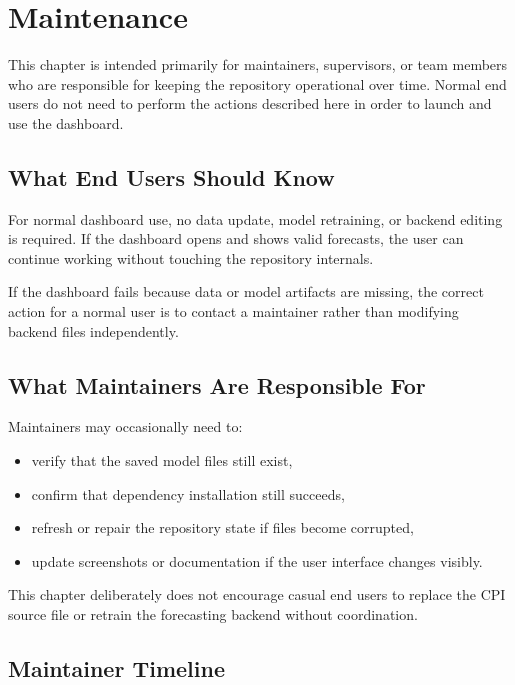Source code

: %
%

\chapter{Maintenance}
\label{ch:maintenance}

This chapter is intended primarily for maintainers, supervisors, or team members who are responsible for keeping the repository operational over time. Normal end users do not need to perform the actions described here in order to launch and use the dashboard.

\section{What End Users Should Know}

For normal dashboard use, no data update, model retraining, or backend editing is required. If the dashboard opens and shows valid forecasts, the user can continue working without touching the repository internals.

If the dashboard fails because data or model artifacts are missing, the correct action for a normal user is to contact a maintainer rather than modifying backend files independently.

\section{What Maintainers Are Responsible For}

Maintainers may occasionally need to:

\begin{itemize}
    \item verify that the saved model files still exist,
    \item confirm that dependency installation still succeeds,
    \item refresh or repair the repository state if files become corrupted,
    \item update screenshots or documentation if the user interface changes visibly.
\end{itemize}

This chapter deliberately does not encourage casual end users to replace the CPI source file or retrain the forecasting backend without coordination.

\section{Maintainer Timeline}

------------------------------------------------------------------------

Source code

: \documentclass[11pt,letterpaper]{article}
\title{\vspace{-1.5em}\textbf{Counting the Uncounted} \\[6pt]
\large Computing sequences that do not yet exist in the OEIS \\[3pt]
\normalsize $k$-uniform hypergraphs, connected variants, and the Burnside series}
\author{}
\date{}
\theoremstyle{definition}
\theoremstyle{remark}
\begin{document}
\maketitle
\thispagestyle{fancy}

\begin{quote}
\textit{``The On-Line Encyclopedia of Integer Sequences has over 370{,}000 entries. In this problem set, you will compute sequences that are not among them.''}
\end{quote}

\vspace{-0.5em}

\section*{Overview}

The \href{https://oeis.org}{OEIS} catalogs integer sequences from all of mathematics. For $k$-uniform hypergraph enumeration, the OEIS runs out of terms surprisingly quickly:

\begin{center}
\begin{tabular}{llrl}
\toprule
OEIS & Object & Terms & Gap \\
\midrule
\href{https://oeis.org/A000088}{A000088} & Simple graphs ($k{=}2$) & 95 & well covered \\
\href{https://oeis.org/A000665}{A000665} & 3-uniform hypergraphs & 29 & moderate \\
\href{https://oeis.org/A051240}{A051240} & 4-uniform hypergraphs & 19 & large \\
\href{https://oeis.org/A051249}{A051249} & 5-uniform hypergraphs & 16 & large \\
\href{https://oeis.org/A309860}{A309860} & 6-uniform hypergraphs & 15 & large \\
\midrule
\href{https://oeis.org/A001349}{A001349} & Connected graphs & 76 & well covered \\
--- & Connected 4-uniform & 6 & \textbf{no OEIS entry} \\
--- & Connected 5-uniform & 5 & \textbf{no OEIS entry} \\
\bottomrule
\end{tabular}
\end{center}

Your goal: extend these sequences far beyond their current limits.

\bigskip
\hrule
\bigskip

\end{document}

------------------------------------------------------------------------

--- The problem ---
Show a copy of each line from the records above in which the string "begin" occurs.

--- Completed exercise ---
\begin{itemize}
\begin{document}
\begin{quote}
\begin{center}
\begin{tabular}{llrl}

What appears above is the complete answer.